[wellylug] [Fwd: Govt guidance would guarantee our geek credentials (Green Party media release)]

Brenda O'Hagan brenda at wallace.net.nz
Mon Jul 12 12:39:34 NZST 2004

can i add that many people want to read their email on their phones and PDAs - 
so html formatting is becoming even more of a bad idead.. in terms of extra 
traffic when you're using GPRS, and also not being readable (most phones just 
strip out the tags and give you the unformatted text)...
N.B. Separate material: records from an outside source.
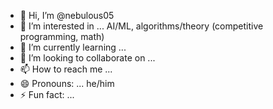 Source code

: - 👋 Hi, I’m @nebulous05
- 👀 I’m interested in ... AI/ML, algorithms/theory (competitive programming, math)
- 🌱 I’m currently learning ... 
- 💞️ I’m looking to collaborate on ...
- 📫 How to reach me ... 
- 😄 Pronouns: ... he/him
- ⚡ Fun fact: ...

<!---
nebulous05/nebulous05 is a ✨ special ✨ repository because its `README.md` (this file) appears on your GitHub profile.
You can click the Preview link to take a look at your changes.
--->
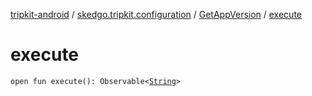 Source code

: [tripkit-android](../../index.md) / [skedgo.tripkit.configuration](../index.md) / [GetAppVersion](index.md) / [execute](./execute.md)

# execute

`open fun execute(): Observable<`[`String`](https://kotlinlang.org/api/latest/jvm/stdlib/kotlin/-string/index.html)`>` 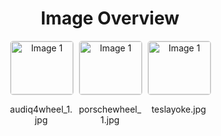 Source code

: <h1 style ="text-align: center;"> Image Overview </h1>
<div style="display: flex; flex-wrap: wrap; gap: 10px; justify-content: center;">
<div style="flex: 1 1 calc(33.333% - 20px); max-width: 100px; text-align: center;">
<img src="https://media.evkx.net/multimedia/technology/userinterface/steeringwheel/audiq4wheel_1_xst.jpg" alt="Image 1" style="width: 100%; border: 1px solid #ddd; border-radius: 5px;">
<p>audiq4wheel_1.jpg</p>
</div>
<div style="flex: 1 1 calc(33.333% - 20px); max-width: 100px; text-align: center;">
<img src="https://media.evkx.net/multimedia/technology/userinterface/steeringwheel/porschewheel_1_xst.jpg" alt="Image 1" style="width: 100%; border: 1px solid #ddd; border-radius: 5px;">
<p>porschewheel_1.jpg</p>
</div>
<div style="flex: 1 1 calc(33.333% - 20px); max-width: 100px; text-align: center;">
<img src="https://media.evkx.net/multimedia/technology/userinterface/steeringwheel/teslayoke_xst.jpg" alt="Image 1" style="width: 100%; border: 1px solid #ddd; border-radius: 5px;">
<p>teslayoke.jpg</p>
</div>
</div>
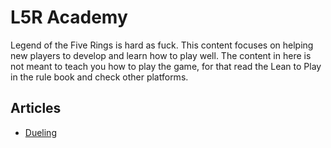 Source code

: # L5R Academy

Legend of the Five Rings is hard as fuck. This content focuses on helping new players to develop and learn how to play well.
The content in here is not meant to teach you how to play the game, for that read the Lean to Play in the rule book and check other platforms.

## Articles

- [Dueling](https://github.com/lsocrate/l5r-academy/blob/main/articles/dueling.md)
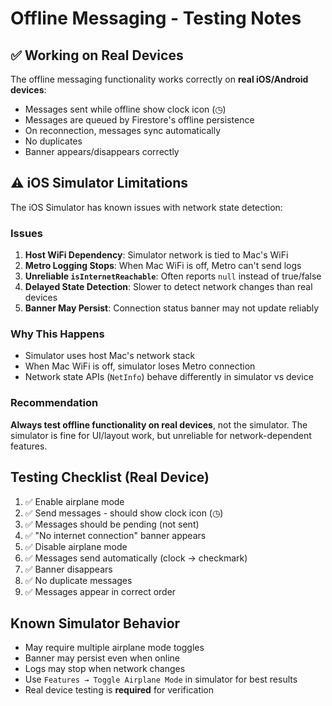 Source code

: # Offline Messaging - Testing Notes

## ✅ Working on Real Devices
The offline messaging functionality works correctly on **real iOS/Android devices**:
- Messages sent while offline show clock icon (◷)
- Messages are queued by Firestore's offline persistence
- On reconnection, messages sync automatically
- No duplicates
- Banner appears/disappears correctly

## ⚠️ iOS Simulator Limitations
The iOS Simulator has known issues with network state detection:

### Issues
1. **Host WiFi Dependency**: Simulator network is tied to Mac's WiFi
2. **Metro Logging Stops**: When Mac WiFi is off, Metro can't send logs
3. **Unreliable `isInternetReachable`**: Often reports `null` instead of true/false
4. **Delayed State Detection**: Slower to detect network changes than real devices
5. **Banner May Persist**: Connection status banner may not update reliably

### Why This Happens
- Simulator uses host Mac's network stack
- When Mac WiFi is off, simulator loses Metro connection
- Network state APIs (`NetInfo`) behave differently in simulator vs device

### Recommendation
**Always test offline functionality on real devices**, not the simulator. The simulator is fine for UI/layout work, but unreliable for network-dependent features.

## Testing Checklist (Real Device)
1. ✅ Enable airplane mode
2. ✅ Send messages - should show clock icon (◷)
3. ✅ Messages should be pending (not sent)
4. ✅ "No internet connection" banner appears
5. ✅ Disable airplane mode
6. ✅ Messages send automatically (clock → checkmark)
7. ✅ Banner disappears
8. ✅ No duplicate messages
9. ✅ Messages appear in correct order

## Known Simulator Behavior
- May require multiple airplane mode toggles
- Banner may persist even when online
- Logs may stop when network changes
- Use `Features → Toggle Airplane Mode` in simulator for best results
- Real device testing is **required** for verification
but the evils of html email pales in comparison to spam, -> we should fight 
that battle first.

On Sun, 11 Jul 2004 17:38, jumbophut wrote:
> On Sat, 10 Jul 2004 11:56:28 +1200, Damon Lynch  wrote:
> > On Sat, 2004-07-10 at 11:26, Ian Beardslee wrote:
> > > Of course who in their right mind sends HTML email anyway?  Before
> > > anyone leaps - and those that use Outlook Express can't really be
> > > considered in their right mind :-)
> >
> > New Scientist does.  UN News does.  Human Rights Network does.  Oxfam as
> > well.  Lots of organisations do.  Newsletters can be a lot easier to
> > read when they're appropriately formatted.
> So send a link to a web page!
> There are number of good reasons not to send HTML e-mail:
> 1) It increases traffic because of all the tags (no big deal if you
> only have a few, but it makes a difference to ISPs)
> 2) It increases the likelihood of exploits because there is a lot of
> code required to handle the formatting, and because some features
> (e.g. javascript, ActiveX) are inherently dangerous.
> 3) People still use e-mail clients which don't support HMTL (one
> imagines that people who have need of UN/HRN/Oxfam services fall into
> this camp).
> 4) It's the number 1 sign that an e-mail is spam, and greatly
> increases the likelihood that a Bayesian filter will send it to
> oblivion.
> In short, just because other people do it, doesn't mean you should.
> Sorry, way off-topic, but it's a pet peeve.